**Exercise objective:** Select every line containing the word "takes" from the material, and copy those lines.

**Source data:**
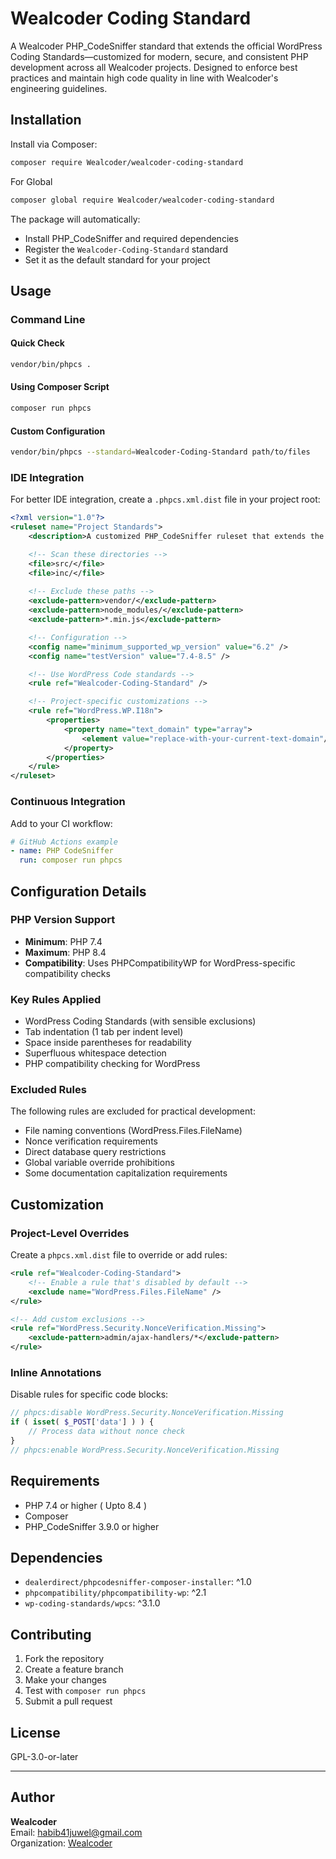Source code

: # Wealcoder Coding Standard

A Wealcoder PHP_CodeSniffer standard that extends the official WordPress Coding Standards—customized for modern, secure, and consistent PHP development across all Wealcoder projects. Designed to enforce best practices and maintain high code quality in line with Wealcoder's engineering guidelines.

## Installation

Install via Composer:

```bash
composer require Wealcoder/wealcoder-coding-standard
```
For Global 
```bash
composer global require Wealcoder/wealcoder-coding-standard
```

The package will automatically:
- Install PHP_CodeSniffer and required dependencies
- Register the `Wealcoder-Coding-Standard` standard
- Set it as the default standard for your project

## Usage

### Command Line

#### Quick Check
```bash
vendor/bin/phpcs .
```

#### Using Composer Script
```bash
composer run phpcs
```

#### Custom Configuration
```bash
vendor/bin/phpcs --standard=Wealcoder-Coding-Standard path/to/files
```

### IDE Integration

For better IDE integration, create a `.phpcs.xml.dist` file in your project root:

```xml
<?xml version="1.0"?>
<ruleset name="Project Standards">
    <description>A customized PHP_CodeSniffer ruleset that extends the official WordPress Coding Standards, tailored for modern, secure, and consistent PHP development practices.</description>

    <!-- Scan these directories -->
    <file>src/</file>
    <file>inc/</file>
    
    <!-- Exclude these paths -->
    <exclude-pattern>vendor/</exclude-pattern>
    <exclude-pattern>node_modules/</exclude-pattern>
    <exclude-pattern>*.min.js</exclude-pattern>

    <!-- Configuration -->
    <config name="minimum_supported_wp_version" value="6.2" />
    <config name="testVersion" value="7.4-8.5" />

    <!-- Use WordPress Code standards -->
    <rule ref="Wealcoder-Coding-Standard" />

    <!-- Project-specific customizations -->
    <rule ref="WordPress.WP.I18n">
        <properties>
            <property name="text_domain" type="array">
                <element value="replace-with-your-current-text-domain"/>
            </property>
        </properties>
    </rule>
</ruleset>
```

### Continuous Integration

Add to your CI workflow:

```yaml
# GitHub Actions example
- name: PHP CodeSniffer
  run: composer run phpcs
```

## Configuration Details

### PHP Version Support
- **Minimum**: PHP 7.4
- **Maximum**: PHP 8.4
- **Compatibility**: Uses PHPCompatibilityWP for WordPress-specific compatibility checks

### Key Rules Applied
- WordPress Coding Standards (with sensible exclusions)
- Tab indentation (1 tab per indent level)
- Space inside parentheses for readability
- Superfluous whitespace detection
- PHP compatibility checking for WordPress

### Excluded Rules
The following rules are excluded for practical development:
- File naming conventions (WordPress.Files.FileName)
- Nonce verification requirements
- Direct database query restrictions
- Global variable override prohibitions
- Some documentation capitalization requirements

## Customization

### Project-Level Overrides

Create a `phpcs.xml.dist` file to override or add rules:

```xml
<rule ref="Wealcoder-Coding-Standard">
    <!-- Enable a rule that's disabled by default -->
    <exclude name="WordPress.Files.FileName" />
</rule>

<!-- Add custom exclusions -->
<rule ref="WordPress.Security.NonceVerification.Missing">
    <exclude-pattern>admin/ajax-handlers/*</exclude-pattern>
</rule>
```

### Inline Annotations

Disable rules for specific code blocks:

```php
// phpcs:disable WordPress.Security.NonceVerification.Missing
if ( isset( $_POST['data'] ) ) {
    // Process data without nonce check
}
// phpcs:enable WordPress.Security.NonceVerification.Missing
```

## Requirements

- PHP 7.4 or higher ( Upto 8.4 )
- Composer
- PHP_CodeSniffer 3.9.0 or higher

## Dependencies

- `dealerdirect/phpcodesniffer-composer-installer`: ^1.0
- `phpcompatibility/phpcompatibility-wp`: ^2.1
- `wp-coding-standards/wpcs`: ^3.1.0

## Contributing

1. Fork the repository
2. Create a feature branch
3. Make your changes
4. Test with `composer run phpcs`
5. Submit a pull request

## License

GPL-3.0-or-later

---
## Author

**Wealcoder**  
Email: habib41juwel@gmail.com  
Organization: [Wealcoder](https://www.wealcoder.com/)
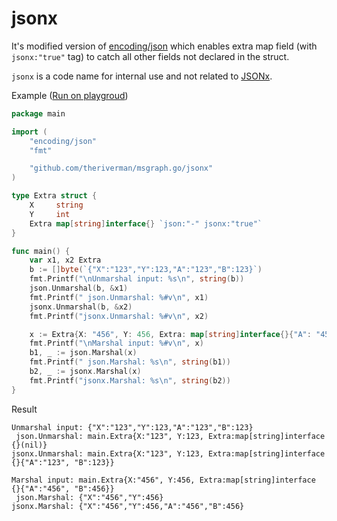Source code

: # jsonx

It's modified version of [encoding/json](https://golang.org/pkg/encoding/json/)
which enables extra map field (with `jsonx:"true"` tag) to catch all other fields not declared in the struct.

`jsonx` is a code name for internal use
and not related to [JSONx](https://tools.ietf.org/html/draft-rsalz-jsonx-00).

Example ([Run on playgroud](https://play.golang.org/p/TZi0JeHYG69))
```go
package main

import (
	"encoding/json"
	"fmt"

	"github.com/theriverman/msgraph.go/jsonx"
)

type Extra struct {
	X     string
	Y     int
	Extra map[string]interface{} `json:"-" jsonx:"true"`
}

func main() {
	var x1, x2 Extra
	b := []byte(`{"X":"123","Y":123,"A":"123","B":123}`)
	fmt.Printf("\nUnmarshal input: %s\n", string(b))
	json.Unmarshal(b, &x1)
	fmt.Printf(" json.Unmarshal: %#v\n", x1)
	jsonx.Unmarshal(b, &x2)
	fmt.Printf("jsonx.Unmarshal: %#v\n", x2)

	x := Extra{X: "456", Y: 456, Extra: map[string]interface{}{"A": "456", "B": 456}}
	fmt.Printf("\nMarshal input: %#v\n", x)
	b1, _ := json.Marshal(x)
	fmt.Printf(" json.Marshal: %s\n", string(b1))
	b2, _ := jsonx.Marshal(x)
	fmt.Printf("jsonx.Marshal: %s\n", string(b2))
}
```

Result

```text
Unmarshal input: {"X":"123","Y":123,"A":"123","B":123}
 json.Unmarshal: main.Extra{X:"123", Y:123, Extra:map[string]interface {}(nil)}
jsonx.Unmarshal: main.Extra{X:"123", Y:123, Extra:map[string]interface {}{"A":"123", "B":123}}

Marshal input: main.Extra{X:"456", Y:456, Extra:map[string]interface {}{"A":"456", "B":456}}
 json.Marshal: {"X":"456","Y":456}
jsonx.Marshal: {"X":"456","Y":456,"A":"456","B":456}
```

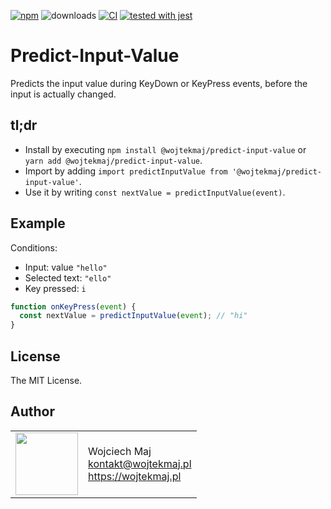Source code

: [![npm](https://img.shields.io/npm/v/@wojtekmaj/predict-input-value.svg)](https://www.npmjs.com/package/@wojtekmaj/predict-input-value) ![downloads](https://img.shields.io/npm/dt/@wojtekmaj/predict-input-value.svg) [![CI](https://github.com/wojtekmaj/predict-input-value/workflows/CI/badge.svg)](https://github.com/wojtekmaj/predict-input-value/actions) [![tested with jest](https://img.shields.io/badge/tested_with-jest-99424f.svg)](https://github.com/facebook/jest)

# Predict-Input-Value
Predicts the input value during KeyDown or KeyPress events, before the input is actually changed.

## tl;dr
* Install by executing `npm install @wojtekmaj/predict-input-value` or `yarn add @wojtekmaj/predict-input-value`.
* Import by adding `import predictInputValue from '@wojtekmaj/predict-input-value'`.
* Use it by writing `const nextValue = predictInputValue(event)`.

## Example

Conditions:

* Input: value `"hello"`
* Selected text: `"ello"`
* Key pressed: `i`

```js
function onKeyPress(event) {
  const nextValue = predictInputValue(event); // "hi"
}
```

## License

The MIT License.

## Author

<table>
  <tr>
    <td>
      <img src="https://github.com/wojtekmaj.png?s=100" width="100">
    </td>
    <td>
      Wojciech Maj<br />
      <a href="mailto:kontakt@wojtekmaj.pl">kontakt@wojtekmaj.pl</a><br />
      <a href="https://wojtekmaj.pl">https://wojtekmaj.pl</a>
    </td>
  </tr>
</table>
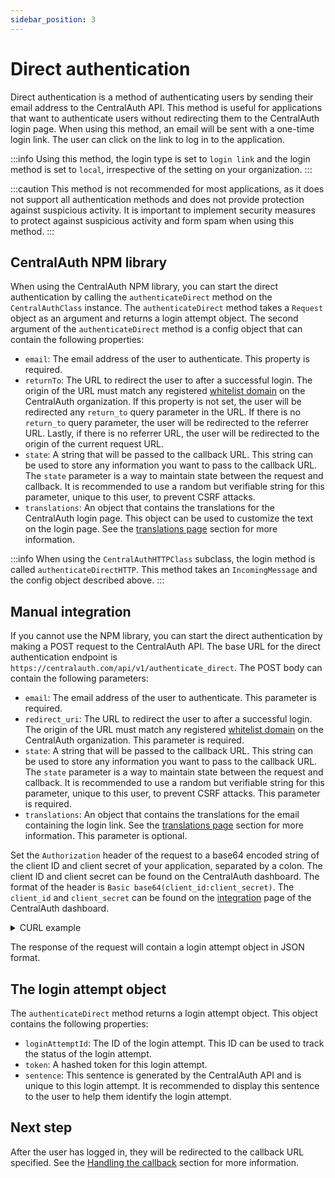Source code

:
 ```yaml
---
sidebar_position: 3
---
```


# Direct authentication

Direct authentication is a method of authenticating users by sending their email address to the CentralAuth API. This method is useful for applications that want to authenticate users without redirecting them to the CentralAuth login page. When using this method, an email will be sent with a one-time login link. The user can click on the link to log in to the application.

:::info
Using this method, the login type is set to `login link` and the login method is set to `local`, irrespective of the setting on your organization.
:::

:::caution
This method is not recommended for most applications, as it does not support all authentication methods and does not provide protection against suspicious activity. It is important to implement security measures to protect against suspicious activity and form spam when using this method.
:::

## CentralAuth NPM library

When using the CentralAuth NPM library, you can start the direct authentication by calling the `authenticateDirect` method on the `CentralAuthClass` instance. The `authenticateDirect` method takes a `Request` object as an argument and returns a login attempt object. The second argument of the `authenticateDirect` method is a config object that can contain the following properties:

- `email`: The email address of the user to authenticate. This property is required.
- `returnTo`: The URL to redirect the user to after a successful login. The origin of the URL must match any registered [whitelist domain](/admin/dashboard/organization/settings#whitelist-domains) on the CentralAuth organization. If this property is not set, the user will be redirected any `return_to` query parameter in the URL. If there is no `return_to` query parameter, the user will be redirected to the referrer URL. Lastly, if there is no referrer URL, the user will be redirected to the origin of the current request URL.
- `state`: A string that will be passed to the callback URL. This string can be used to store any information you want to pass to the callback URL. The `state` parameter is a way to maintain state between the request and callback. It is recommended to use a random but verifiable string for this parameter, unique to this user, to prevent CSRF attacks.
- `translations`: An object that contains the translations for the CentralAuth login page. This object can be used to customize the text on the login page. See the [translations page](/developer/translations) section for more information.

:::info
When using the `CentralAuthHTTPClass` subclass, the login method is called `authenticateDirectHTTP`. This method takes an `IncomingMessage` and the config object described above.
:::

## Manual integration

If you cannot use the NPM library, you can start the direct authentication by making a POST request to the CentralAuth API. The base URL for the direct authentication endpoint is `https://centralauth.com/api/v1/authenticate_direct`. The POST body can contain the following parameters:

- `email`: The email address of the user to authenticate. This parameter is required.
- `redirect_uri`: The URL to redirect the user to after a successful login. The origin of the URL must match any registered [whitelist domain](/admin/dashboard/organization/settings#whitelist-domains) on the CentralAuth organization. This parameter is required.
- `state`: A string that will be passed to the callback URL. This string can be used to store any information you want to pass to the callback URL. The `state` parameter is a way to maintain state between the request and callback. It is recommended to use a random but verifiable string for this parameter, unique to this user, to prevent CSRF attacks. This parameter is required.
- `translations`: An object that contains the translations for the email containing the login link. See the [translations page](/developer/translations) section for more information. This parameter is optional.

Set the `Authorization` header of the request to a base64 encoded string of the client ID and client secret of your application, separated by a colon. The client ID and client secret can be found on the CentralAuth dashboard. The format of the header is `Basic base64(client_id:client_secret)`. The `client_id` and `client_secret` can be found on the [integration](/admin/dashboard/organization/integration) page of the CentralAuth dashboard.

<details>
<summary>CURL example</summary>

Replace `CLIENT_ID`, `CLIENT_SECRET`, `EMAIL_ADDRESS`, `YOUR_CALLBACK_URL`, `YOUR_STATE_VALUE`, and `TRANSLATIONS_OBJECT` with the appropriate values.

```bash
# Create the Authorization header by base64 encoding "CLIENT_ID:CLIENT_SECRET"
AUTH_HEADER=$(echo -n "CLIENT_ID:CLIENT_SECRET" | base64)

curl -X POST https://centralauth.com/api/v1/authenticate_direct \
  -H "Authorization: Basic $AUTH_HEADER" \
  -H "Content-Type: application/json" \
  -d '{
    "email": "EMAIL_ADDRESS",
    "redirect_uri": "YOUR_CALLBACK_URL",
    "state": "YOUR_STATE_VALUE",
    "translations": "TRANSLATIONS_OBJECT"
  }'
```
</details>

The response of the request will contain a login attempt object in JSON format.

## The login attempt object

The `authenticateDirect` method returns a login attempt object. This object contains the following properties:
- `loginAttemptId`: The ID of the login attempt. This ID can be used to track the status of the login attempt.
- `token`: A hashed token for this login attempt.
- `sentence`: This sentence is generated by the CentralAuth API and is unique to this login attempt. It is recommended to display this sentence to the user to help them identify the login attempt.

## Next step

After the user has logged in, they will be redirected to the callback URL specified. See the [Handling the callback](/developer/callback) section for more information.
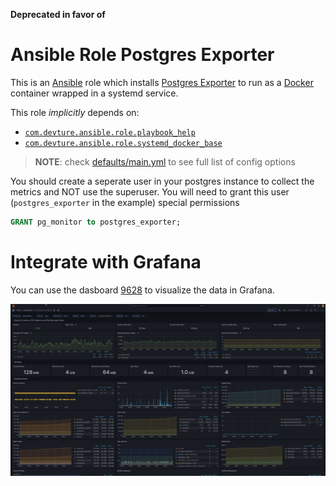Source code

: **Deprecated in favor of [](https://github.com/mother-of-all-self-hosting/ansible-role-prometheus-postgres-exporter)**

# Ansible Role Postgres Exporter

This is an [Ansible](https://www.ansible.com/) role which installs [Postgres Exporter](https://github.com/prometheus-community/postgres_exporter) to run as a [Docker](https://www.docker.com/) container wrapped in a systemd service.

This role *implicitly* depends on:

- [`com.devture.ansible.role.playbook_help`](https://github.com/devture/com.devture.ansible.role.playbook_help)
- [`com.devture.ansible.role.systemd_docker_base`](https://github.com/devture/com.devture.ansible.role.systemd_docker_base)


> **NOTE**: check [defaults/main.yml](./defaults/main.yml) to see full list of config options
>

You should create a seperate user in your postgres instance to collect the metrics and NOT use the superuser. You will need to grant this user (`postgres_exporter` in the example) special permissions

```SQL
GRANT pg_monitor to postgres_exporter;
```

# Integrate with Grafana

You can use the dasboard [9628](https://grafana.com/grafana/dashboards/9628-postgresql-database/) to visualize the data in Grafana.

![A grafana dashboard showing connection data, commits to the database and more](assets/grafana_screenshot.jpeg)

**Expected answer:**
When using the CentralAuth NPM library, you can start the direct authentication by calling the `authenticateDirect` method on the `CentralAuthClass` instance. The `authenticateDirect` method takes a `Request` object as an argument and returns a login attempt object. The second argument of the `authenticateDirect` method is a config object that can contain the following properties:
When using the `CentralAuthHTTPClass` subclass, the login method is called `authenticateDirectHTTP`. This method takes an `IncomingMessage` and the config object described above.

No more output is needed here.